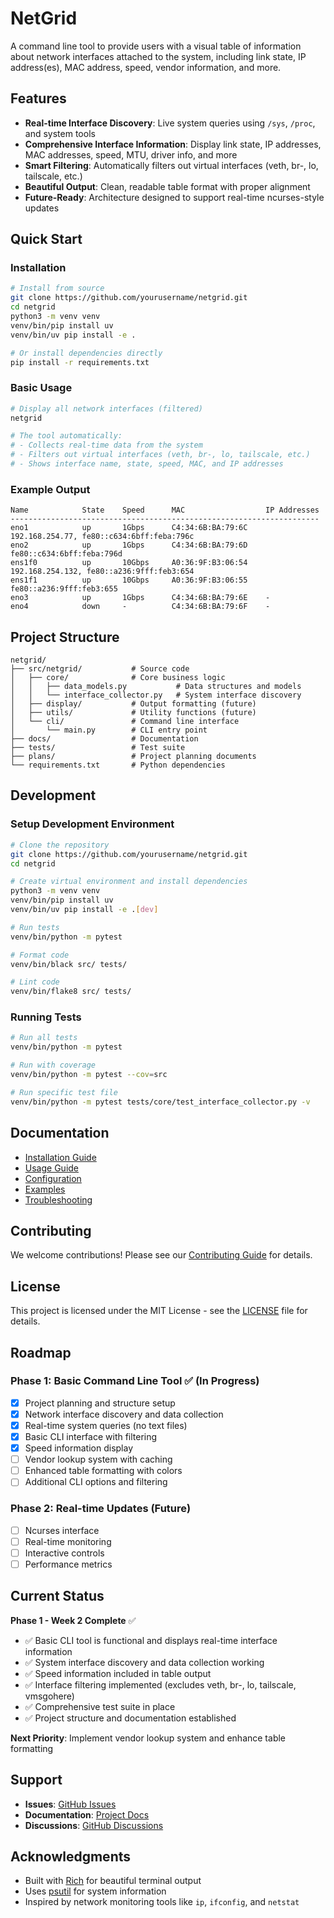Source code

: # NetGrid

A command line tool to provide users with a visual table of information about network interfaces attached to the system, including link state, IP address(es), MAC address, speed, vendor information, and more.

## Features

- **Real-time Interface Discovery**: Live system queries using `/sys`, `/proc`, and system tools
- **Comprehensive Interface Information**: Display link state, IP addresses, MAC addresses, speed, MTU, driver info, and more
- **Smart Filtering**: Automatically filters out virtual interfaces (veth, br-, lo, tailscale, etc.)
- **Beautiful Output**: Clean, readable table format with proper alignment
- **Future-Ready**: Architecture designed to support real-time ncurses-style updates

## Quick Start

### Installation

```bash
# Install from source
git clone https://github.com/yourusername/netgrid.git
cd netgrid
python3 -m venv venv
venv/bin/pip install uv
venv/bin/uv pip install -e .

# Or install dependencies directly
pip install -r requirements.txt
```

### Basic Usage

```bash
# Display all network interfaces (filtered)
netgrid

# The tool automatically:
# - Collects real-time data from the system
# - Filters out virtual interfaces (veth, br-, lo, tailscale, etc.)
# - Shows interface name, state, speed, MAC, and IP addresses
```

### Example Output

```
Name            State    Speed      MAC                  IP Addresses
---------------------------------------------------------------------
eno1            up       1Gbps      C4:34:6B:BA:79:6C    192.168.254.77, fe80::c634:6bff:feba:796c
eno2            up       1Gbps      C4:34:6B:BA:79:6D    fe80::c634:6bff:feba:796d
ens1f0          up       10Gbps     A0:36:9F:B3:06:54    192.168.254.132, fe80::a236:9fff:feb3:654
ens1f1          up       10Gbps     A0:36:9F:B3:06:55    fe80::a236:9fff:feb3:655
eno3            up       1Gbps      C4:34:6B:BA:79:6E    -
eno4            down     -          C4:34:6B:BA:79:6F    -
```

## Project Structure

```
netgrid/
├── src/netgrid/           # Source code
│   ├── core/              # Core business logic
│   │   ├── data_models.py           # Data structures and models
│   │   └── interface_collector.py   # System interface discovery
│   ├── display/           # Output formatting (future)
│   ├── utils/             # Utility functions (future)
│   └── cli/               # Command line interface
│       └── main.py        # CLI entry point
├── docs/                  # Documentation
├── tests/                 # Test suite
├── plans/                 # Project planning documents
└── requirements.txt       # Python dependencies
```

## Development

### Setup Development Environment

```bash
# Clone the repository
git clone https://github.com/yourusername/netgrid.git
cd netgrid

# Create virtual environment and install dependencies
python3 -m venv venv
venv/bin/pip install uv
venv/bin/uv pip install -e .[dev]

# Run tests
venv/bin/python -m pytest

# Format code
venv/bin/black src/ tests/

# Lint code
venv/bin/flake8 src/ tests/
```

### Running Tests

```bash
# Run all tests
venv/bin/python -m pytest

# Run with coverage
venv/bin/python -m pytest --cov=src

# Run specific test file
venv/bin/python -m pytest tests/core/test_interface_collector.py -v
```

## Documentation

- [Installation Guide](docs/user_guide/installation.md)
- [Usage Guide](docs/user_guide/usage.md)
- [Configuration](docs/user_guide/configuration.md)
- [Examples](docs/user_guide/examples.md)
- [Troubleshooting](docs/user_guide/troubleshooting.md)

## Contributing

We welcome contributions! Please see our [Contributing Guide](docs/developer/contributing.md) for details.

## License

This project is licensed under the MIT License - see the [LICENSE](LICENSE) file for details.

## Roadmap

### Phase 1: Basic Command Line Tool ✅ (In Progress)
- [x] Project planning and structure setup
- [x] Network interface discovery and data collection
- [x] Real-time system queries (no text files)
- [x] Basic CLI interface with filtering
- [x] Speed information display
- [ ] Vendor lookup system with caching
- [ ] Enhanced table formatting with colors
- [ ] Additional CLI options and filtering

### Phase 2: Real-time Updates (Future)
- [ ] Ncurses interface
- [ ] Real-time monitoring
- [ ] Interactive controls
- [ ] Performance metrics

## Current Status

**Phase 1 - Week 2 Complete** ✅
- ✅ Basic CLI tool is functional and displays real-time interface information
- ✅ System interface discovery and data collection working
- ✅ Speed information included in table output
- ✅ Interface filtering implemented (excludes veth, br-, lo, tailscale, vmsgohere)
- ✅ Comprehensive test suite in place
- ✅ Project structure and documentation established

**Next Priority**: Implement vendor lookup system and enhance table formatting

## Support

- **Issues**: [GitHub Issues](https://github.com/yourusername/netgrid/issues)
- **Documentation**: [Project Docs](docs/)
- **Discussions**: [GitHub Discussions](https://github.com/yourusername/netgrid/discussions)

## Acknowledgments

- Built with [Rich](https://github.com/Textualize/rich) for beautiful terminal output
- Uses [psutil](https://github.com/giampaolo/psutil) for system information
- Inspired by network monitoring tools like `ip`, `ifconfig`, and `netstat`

+---+

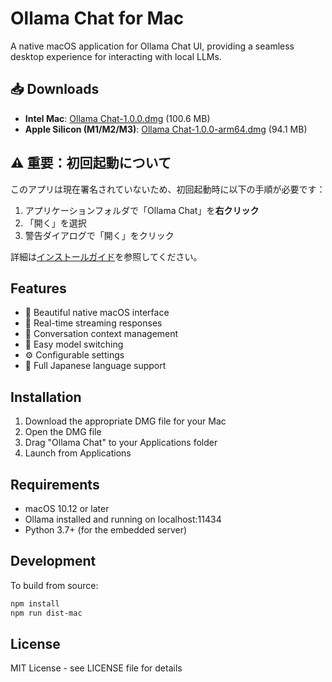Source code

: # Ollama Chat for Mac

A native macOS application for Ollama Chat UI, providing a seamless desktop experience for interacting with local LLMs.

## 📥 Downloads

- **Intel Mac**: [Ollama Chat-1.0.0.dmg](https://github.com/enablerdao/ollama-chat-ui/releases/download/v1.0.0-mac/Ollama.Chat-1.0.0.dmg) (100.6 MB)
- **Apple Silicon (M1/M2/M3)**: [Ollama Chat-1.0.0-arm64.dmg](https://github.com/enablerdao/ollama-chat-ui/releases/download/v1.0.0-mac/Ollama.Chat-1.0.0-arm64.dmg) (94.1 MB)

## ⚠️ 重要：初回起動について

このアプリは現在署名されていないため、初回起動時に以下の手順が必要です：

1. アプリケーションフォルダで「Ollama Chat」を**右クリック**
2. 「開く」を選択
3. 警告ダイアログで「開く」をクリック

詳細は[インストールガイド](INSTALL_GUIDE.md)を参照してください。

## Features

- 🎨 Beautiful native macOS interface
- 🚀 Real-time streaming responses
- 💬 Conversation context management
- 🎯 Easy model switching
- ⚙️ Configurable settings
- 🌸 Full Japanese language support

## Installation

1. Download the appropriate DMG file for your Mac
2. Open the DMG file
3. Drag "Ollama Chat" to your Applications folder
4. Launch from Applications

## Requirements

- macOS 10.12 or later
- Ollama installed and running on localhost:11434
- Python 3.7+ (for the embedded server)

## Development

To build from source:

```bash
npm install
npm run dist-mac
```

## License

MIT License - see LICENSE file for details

+---+

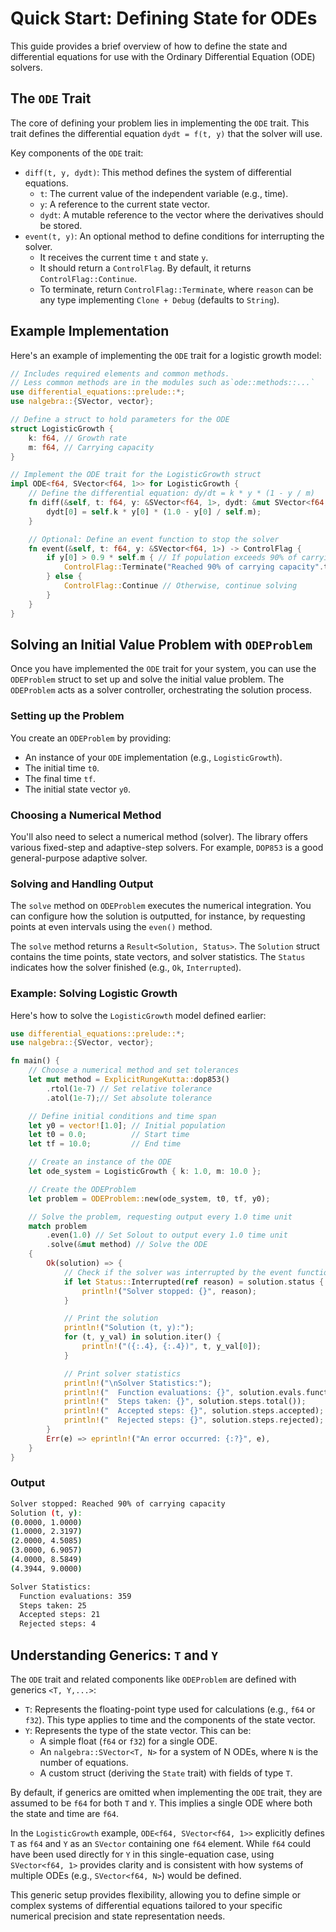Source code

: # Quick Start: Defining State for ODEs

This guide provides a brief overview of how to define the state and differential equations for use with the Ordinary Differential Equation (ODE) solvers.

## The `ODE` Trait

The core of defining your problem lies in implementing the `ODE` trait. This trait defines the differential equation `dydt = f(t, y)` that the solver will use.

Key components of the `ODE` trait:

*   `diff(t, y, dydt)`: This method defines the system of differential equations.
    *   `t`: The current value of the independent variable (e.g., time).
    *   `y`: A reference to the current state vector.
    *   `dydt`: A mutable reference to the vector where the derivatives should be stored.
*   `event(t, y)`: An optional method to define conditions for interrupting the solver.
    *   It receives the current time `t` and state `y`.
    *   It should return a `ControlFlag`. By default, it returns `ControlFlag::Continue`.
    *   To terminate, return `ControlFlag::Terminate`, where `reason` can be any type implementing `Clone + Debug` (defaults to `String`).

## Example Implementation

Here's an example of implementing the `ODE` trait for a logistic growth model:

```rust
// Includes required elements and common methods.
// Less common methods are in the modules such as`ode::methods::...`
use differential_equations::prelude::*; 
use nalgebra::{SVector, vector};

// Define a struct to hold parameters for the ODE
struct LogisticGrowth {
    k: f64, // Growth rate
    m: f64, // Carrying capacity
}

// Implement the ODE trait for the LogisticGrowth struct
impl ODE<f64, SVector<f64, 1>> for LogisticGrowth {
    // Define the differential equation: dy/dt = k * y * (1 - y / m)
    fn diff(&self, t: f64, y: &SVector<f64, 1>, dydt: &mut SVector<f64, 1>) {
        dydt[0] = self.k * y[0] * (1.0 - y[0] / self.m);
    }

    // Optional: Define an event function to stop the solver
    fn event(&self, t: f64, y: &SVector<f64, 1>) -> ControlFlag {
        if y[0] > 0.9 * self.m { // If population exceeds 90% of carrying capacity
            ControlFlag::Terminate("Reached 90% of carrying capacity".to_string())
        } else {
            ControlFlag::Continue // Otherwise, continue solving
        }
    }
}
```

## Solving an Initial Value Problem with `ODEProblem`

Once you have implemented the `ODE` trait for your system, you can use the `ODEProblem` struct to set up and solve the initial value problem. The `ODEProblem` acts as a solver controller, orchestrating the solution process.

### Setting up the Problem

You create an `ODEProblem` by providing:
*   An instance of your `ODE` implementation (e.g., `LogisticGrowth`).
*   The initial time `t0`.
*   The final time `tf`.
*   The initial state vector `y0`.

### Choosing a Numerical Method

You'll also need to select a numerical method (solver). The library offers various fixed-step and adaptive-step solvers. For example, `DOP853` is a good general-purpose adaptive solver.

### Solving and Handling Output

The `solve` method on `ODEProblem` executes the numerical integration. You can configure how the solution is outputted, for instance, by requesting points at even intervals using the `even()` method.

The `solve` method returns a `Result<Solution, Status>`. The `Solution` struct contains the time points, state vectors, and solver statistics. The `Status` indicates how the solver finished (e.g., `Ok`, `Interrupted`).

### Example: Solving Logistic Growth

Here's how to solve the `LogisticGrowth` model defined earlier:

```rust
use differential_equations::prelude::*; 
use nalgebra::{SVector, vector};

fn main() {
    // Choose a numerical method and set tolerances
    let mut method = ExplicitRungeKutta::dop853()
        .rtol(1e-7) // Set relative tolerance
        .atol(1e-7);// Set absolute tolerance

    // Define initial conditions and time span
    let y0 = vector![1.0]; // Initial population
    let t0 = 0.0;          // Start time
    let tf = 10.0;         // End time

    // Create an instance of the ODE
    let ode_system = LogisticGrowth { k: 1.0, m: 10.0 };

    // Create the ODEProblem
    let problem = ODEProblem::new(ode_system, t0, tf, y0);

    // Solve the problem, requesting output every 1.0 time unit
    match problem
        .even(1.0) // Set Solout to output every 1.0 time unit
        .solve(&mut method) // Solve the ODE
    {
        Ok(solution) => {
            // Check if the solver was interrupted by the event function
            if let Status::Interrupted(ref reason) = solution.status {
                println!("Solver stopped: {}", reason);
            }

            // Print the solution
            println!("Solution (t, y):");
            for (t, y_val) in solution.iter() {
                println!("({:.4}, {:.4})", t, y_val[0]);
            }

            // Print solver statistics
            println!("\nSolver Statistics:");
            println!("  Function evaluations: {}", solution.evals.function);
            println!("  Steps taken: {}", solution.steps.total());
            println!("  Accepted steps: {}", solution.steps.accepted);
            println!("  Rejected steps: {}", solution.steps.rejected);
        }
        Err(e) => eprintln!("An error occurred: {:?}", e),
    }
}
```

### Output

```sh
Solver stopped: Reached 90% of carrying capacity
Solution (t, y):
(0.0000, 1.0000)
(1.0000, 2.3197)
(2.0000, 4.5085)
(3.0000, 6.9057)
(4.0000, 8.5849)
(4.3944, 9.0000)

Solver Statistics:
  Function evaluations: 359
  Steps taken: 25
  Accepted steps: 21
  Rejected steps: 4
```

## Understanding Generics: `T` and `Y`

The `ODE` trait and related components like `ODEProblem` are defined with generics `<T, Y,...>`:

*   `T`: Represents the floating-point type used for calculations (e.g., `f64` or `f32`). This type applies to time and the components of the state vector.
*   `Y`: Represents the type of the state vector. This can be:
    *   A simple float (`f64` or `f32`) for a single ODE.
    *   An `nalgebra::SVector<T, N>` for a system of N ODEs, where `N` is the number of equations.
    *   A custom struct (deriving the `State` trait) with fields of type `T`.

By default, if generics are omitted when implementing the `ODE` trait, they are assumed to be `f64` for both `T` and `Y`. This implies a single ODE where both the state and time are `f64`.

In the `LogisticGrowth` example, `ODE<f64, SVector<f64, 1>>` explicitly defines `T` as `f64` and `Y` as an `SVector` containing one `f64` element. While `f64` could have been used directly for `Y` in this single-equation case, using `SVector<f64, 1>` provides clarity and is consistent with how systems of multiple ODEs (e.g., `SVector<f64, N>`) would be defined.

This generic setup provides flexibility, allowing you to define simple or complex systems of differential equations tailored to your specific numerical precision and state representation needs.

+---+

#### EXERCISE DESCRIPTION:
Begin at the line that has "- [Examples](docs/user_guide/examples.md)" in the entries above; stop after the line that has "- [x] Network". Transcribe exactly those lines and no others.

#### RESPONSE FOR THIS EXERCISE:
- [Examples](docs/user_guide/examples.md)
- [Troubleshooting](docs/user_guide/troubleshooting.md)

## Contributing

We welcome contributions! Please see our [Contributing Guide](docs/developer/contributing.md) for details.

## License

This project is licensed under the MIT License - see the [LICENSE](LICENSE) file for details.

## Roadmap

### Phase 1: Basic Command Line Tool ✅ (In Progress)
- [x] Project planning and structure setup
- [x] Network interface discovery and data collection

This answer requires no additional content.